From site feasibility through project closeout — how the six phases of architecture work in Costa Rica, what CFIA requires at each stage, and how to move through the process without losing months to avoidable delays.
Before any design work begins, a rigorous feasibility and concept phase defines what can actually be built on the property and what it will cost — aligning aspirations with physical and regulatory reality before significant design investment is made. This phase is not always formally named in small residential projects, but its functions are essential regardless of project scale. Skipping feasibility and jumping directly into design produces expensive revisions when site constraints, zoning limits, or budget reality collide with the design concept.
Site analysis in Guanacaste covers: topography survey (if no recent topo exists); orientation analysis (solar angles, prevailing winds); vegetation survey (protected trees, SINAC restrictions); soil conditions (visual assessment, preliminary borings if complex); utility service availability (ICE, AyA/ASADA, RACSA/fiber); access (road condition, municipal or private road, right-of-way width); and visual analysis (views to protect, views to screen). Zoning verification requires obtaining the official uso de suelo from the municipality: COS, CUS, setbacks, height limit, permitted uses, and any special overlay (ZMT coastal zone, tourism zone, conservation overlay).
The conceptual program defines the project’s functional requirements: number and type of spaces, approximate areas, indoor/outdoor relationships, privacy hierarchy between spaces, guest vs. private zones for rental properties, and operational requirements (kitchen type, laundry, storage, parking). A well-developed program at Phase 0 prevents the most common design error: starting with an image or style preference and then discovering the program does not fit the site or budget. Program drives design, not the reverse.

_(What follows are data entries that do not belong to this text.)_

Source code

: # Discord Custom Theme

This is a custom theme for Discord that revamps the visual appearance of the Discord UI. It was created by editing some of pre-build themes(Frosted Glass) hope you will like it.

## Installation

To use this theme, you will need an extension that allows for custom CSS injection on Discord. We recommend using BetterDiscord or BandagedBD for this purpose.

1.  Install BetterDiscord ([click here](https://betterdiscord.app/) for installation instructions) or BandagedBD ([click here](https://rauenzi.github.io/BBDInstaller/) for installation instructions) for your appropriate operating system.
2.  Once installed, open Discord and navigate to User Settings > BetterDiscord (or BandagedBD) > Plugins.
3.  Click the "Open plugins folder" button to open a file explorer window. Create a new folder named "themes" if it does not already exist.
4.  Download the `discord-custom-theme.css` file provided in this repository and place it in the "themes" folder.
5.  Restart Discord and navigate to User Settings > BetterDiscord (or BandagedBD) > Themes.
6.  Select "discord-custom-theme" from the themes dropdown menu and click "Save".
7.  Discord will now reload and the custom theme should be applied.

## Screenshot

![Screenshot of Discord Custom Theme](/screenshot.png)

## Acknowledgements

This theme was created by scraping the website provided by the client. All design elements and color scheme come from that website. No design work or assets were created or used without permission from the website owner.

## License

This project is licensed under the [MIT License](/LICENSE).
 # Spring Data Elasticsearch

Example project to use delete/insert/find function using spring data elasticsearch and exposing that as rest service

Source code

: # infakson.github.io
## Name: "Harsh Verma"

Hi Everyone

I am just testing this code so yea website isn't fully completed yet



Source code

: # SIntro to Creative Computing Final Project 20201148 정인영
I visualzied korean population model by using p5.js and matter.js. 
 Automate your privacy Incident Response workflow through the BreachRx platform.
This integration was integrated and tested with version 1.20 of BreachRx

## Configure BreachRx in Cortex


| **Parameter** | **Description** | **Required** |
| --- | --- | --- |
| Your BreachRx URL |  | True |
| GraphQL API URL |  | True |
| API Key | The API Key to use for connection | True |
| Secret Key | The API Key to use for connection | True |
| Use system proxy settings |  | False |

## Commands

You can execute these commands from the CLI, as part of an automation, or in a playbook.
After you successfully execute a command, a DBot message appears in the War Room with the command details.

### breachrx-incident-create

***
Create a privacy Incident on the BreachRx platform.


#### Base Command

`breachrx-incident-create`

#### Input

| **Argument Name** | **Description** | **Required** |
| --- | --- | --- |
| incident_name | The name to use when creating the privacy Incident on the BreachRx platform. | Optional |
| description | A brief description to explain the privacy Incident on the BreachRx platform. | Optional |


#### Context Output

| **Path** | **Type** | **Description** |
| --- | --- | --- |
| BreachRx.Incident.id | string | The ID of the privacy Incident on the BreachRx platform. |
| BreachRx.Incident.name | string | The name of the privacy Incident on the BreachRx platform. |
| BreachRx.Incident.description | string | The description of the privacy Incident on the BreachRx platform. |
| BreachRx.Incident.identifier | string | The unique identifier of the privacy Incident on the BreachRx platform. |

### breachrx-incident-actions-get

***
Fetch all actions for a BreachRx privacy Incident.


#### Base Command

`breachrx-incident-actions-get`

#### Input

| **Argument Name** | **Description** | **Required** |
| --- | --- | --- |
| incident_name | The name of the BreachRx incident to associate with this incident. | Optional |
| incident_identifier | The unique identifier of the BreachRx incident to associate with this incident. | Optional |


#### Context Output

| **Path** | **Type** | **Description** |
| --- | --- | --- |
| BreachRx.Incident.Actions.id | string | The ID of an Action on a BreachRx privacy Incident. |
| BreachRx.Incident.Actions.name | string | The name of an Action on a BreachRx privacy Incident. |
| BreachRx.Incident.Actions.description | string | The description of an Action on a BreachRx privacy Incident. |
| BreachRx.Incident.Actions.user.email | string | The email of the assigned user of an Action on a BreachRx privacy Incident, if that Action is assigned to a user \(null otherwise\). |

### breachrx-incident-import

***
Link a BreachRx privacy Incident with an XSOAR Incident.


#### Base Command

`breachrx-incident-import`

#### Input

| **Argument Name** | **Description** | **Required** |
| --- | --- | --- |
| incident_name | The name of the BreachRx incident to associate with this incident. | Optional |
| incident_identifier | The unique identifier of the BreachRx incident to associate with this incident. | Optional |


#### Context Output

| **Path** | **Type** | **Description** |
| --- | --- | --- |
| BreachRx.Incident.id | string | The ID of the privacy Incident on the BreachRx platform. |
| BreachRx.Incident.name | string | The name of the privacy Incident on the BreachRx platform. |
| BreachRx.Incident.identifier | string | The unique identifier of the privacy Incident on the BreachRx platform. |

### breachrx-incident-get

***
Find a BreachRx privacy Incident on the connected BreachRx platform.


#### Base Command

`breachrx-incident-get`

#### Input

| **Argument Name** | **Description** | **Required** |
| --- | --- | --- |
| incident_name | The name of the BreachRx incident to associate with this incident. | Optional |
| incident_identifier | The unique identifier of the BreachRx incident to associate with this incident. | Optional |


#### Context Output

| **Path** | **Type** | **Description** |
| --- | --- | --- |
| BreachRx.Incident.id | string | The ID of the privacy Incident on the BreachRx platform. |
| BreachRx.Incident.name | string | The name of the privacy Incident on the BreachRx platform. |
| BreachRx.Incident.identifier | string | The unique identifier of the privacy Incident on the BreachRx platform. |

Schematic design translates the program into architectural form — floor plan options, massing studies, section sketches, and concept imagery that establishes the fundamental design direction. This phase produces enough definition to evaluate: whether the program fits the site within zoning constraints; how the building responds to sun, wind, and views; whether the design direction satisfies the owner’s aesthetic vision; and whether the preliminary budget is credible for the scale and quality defined. Schematic design is the right moment to explore fundamentally different design options — after this phase, changes become progressively more expensive.
In Costa Rica, CFIA fees to the professional team are calculated as a percentage of construction cost, set by the CFIA fee schedule (Arancel). The schedule assigns fee percentages by phase: typically 8–12% total professional fee for a residential project, split across phases approximately as: Schematic Design 15%, Design Development 20%, Construction Documents 30%, Bidding/Procurement 5%, Construction Administration 30%. Understanding this structure helps clients know what to expect at each phase and ensures the professional team is properly compensated for each stage of work.

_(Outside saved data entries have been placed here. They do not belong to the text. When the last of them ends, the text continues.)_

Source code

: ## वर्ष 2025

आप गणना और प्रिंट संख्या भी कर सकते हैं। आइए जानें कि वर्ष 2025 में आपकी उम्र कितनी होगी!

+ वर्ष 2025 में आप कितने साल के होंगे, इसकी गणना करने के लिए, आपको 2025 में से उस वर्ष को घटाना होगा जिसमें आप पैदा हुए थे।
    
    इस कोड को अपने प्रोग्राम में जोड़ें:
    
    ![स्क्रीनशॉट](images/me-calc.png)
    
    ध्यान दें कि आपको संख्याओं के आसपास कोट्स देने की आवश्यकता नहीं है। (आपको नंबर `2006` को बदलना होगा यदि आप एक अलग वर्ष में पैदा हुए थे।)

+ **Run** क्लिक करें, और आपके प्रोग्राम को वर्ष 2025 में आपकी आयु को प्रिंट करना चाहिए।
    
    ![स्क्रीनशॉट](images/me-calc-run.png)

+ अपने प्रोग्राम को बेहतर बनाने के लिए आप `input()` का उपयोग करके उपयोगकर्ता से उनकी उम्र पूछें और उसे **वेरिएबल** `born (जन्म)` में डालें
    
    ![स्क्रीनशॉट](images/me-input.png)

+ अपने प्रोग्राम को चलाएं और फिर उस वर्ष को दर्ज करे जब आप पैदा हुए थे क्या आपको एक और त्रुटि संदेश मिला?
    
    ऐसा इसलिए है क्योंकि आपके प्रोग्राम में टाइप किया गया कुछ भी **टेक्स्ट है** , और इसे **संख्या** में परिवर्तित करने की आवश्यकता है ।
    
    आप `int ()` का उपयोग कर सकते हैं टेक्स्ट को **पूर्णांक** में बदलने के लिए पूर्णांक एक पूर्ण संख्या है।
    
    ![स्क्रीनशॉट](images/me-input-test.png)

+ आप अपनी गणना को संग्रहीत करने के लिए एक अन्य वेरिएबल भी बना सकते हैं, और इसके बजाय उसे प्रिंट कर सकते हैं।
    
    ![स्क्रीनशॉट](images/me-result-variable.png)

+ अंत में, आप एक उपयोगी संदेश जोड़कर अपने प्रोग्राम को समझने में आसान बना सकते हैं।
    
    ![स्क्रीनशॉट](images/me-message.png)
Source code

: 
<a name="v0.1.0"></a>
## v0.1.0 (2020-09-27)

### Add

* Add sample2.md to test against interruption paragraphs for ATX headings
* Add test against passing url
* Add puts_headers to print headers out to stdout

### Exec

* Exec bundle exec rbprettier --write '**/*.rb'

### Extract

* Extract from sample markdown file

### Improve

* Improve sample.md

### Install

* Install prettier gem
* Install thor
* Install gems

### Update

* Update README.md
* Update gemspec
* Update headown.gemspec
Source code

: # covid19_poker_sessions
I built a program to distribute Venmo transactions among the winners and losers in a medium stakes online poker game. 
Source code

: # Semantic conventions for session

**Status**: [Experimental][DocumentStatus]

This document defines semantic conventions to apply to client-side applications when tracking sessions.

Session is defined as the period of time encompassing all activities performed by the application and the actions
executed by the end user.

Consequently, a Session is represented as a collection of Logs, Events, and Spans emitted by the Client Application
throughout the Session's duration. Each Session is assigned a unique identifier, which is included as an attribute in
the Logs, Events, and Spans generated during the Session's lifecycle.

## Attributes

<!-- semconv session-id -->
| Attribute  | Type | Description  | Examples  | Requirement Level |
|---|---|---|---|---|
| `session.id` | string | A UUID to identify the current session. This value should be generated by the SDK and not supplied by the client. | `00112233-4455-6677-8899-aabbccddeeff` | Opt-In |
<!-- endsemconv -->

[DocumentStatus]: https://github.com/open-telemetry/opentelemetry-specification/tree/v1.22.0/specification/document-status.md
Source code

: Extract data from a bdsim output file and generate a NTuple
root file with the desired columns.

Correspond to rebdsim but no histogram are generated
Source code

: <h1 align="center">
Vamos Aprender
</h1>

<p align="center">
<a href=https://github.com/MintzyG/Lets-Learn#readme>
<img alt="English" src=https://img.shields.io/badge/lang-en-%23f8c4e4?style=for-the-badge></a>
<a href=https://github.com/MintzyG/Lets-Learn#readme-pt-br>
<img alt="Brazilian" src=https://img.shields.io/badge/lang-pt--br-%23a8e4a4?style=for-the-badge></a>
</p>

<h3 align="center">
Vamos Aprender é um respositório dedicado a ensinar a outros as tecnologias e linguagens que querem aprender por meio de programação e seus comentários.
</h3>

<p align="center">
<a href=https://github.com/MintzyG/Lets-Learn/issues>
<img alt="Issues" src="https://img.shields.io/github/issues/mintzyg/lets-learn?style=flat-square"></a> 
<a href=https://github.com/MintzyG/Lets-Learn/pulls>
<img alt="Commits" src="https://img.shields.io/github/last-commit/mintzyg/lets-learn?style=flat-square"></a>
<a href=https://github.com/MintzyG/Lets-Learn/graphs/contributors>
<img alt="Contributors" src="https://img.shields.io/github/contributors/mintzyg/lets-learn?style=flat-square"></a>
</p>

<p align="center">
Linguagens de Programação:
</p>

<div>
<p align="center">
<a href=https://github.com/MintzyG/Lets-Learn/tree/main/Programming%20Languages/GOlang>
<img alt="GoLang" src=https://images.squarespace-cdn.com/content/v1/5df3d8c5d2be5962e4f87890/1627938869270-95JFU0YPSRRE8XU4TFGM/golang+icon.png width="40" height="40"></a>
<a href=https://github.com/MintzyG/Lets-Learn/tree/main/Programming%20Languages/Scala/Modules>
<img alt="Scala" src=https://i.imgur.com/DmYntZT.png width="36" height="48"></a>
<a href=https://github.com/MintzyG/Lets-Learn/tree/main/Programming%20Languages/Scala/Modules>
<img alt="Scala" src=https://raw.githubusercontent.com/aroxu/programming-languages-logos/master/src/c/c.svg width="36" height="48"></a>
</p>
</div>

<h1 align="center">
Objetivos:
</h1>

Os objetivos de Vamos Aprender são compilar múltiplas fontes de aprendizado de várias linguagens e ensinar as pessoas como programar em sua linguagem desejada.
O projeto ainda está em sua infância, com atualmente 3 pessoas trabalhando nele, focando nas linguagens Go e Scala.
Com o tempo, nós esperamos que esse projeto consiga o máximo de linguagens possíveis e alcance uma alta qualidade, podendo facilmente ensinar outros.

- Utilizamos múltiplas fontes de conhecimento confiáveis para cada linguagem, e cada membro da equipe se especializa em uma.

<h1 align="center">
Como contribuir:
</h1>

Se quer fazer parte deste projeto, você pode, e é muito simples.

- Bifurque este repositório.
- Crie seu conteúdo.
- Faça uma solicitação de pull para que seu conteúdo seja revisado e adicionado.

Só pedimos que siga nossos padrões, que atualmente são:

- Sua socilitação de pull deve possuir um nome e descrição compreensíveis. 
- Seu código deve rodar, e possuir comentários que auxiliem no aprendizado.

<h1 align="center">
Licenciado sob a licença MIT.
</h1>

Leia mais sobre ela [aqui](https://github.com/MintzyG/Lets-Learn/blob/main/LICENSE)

3D visualization is standard practice for Guanacaste projects at schematic design — clients making investment decisions from abroad need compelling visualizations that communicate the spatial quality of the design, not just floor plans. Photorealistic 3D renders of key spaces (main living area, pool terrace, master bedroom) and exterior views are the most effective communication tools at this stage and should be included in the schematic design deliverable for any project above $500,000 in construction value.
Design development advances the approved schematic design into a fully coordinated design with defined structural system, MEP (mechanical, electrical, plumbing) system layouts, materials and finishes palette, and architectural details at all critical conditions. This is the phase where the structural engineer begins their calculations, the MEP engineers define their systems, and the architect develops all major interior and exterior details to the point where they can be fully drawn in construction documents without further design decisions.
Materials selection at Design Development is critical because material choices affect structural design (heavy tile vs. light wood decking affects roof structure loads), MEP coordination (which fixtures require which rough-in sizes), and budget precision. A design development set with undefined materials — “tile TBD”, “fixtures TBD” — produces a construction document set that cannot generate accurate bids, leading to either post-bid allowance surprises or low-ball bids that explode during construction. By the end of Design Development, every material in the project should be specified at least to quality level and approximate cost, enabling a reliable project budget update.
Design Development is also when the SETENA environmental assessment is initiated for projects that require it. SETENA review can take 3–9 months and runs in parallel with final design and CFIA document preparation — it should not be left until after design is complete. PDC initiates SETENA simultaneously with Design Development for all applicable projects to prevent this becoming a critical path delay.
Construction documents are the complete technical description of the building: architectural drawings, structural drawings and calculations, electrical drawings, plumbing drawings, mechanical drawings, site plan, and written specifications. All drawings must be stamped by CFIA-registered professionals in each discipline: architect (CACR), structural engineer (CFIA), electrical engineer (CFIA), and plumbing engineer (CFIA). The complete set is submitted to the local municipality through the CFIA’s APC (Administración de Proyectos de Construcción) online platform for plan review and permit issuance.
Common reasons for plan review rejection in Guanacaste municipalities: missing CFIA stamps or outdated professional registrations; incomplete structural calculations (missing load combinations, missing concrete mix design); unclear site plan (no survey reference, unclear setback dimensions); missing accessibility compliance drawings; plumbing drawings that do not show the connection to the AyA/ASADA system; and electrical one-line diagrams that do not match load calculations. Each rejection requires a formal response and resubmission, adding 3–8 weeks to the permitting timeline. A complete, well-prepared construction document set submitted once is worth far more than a fast submission that generates multiple RFIs.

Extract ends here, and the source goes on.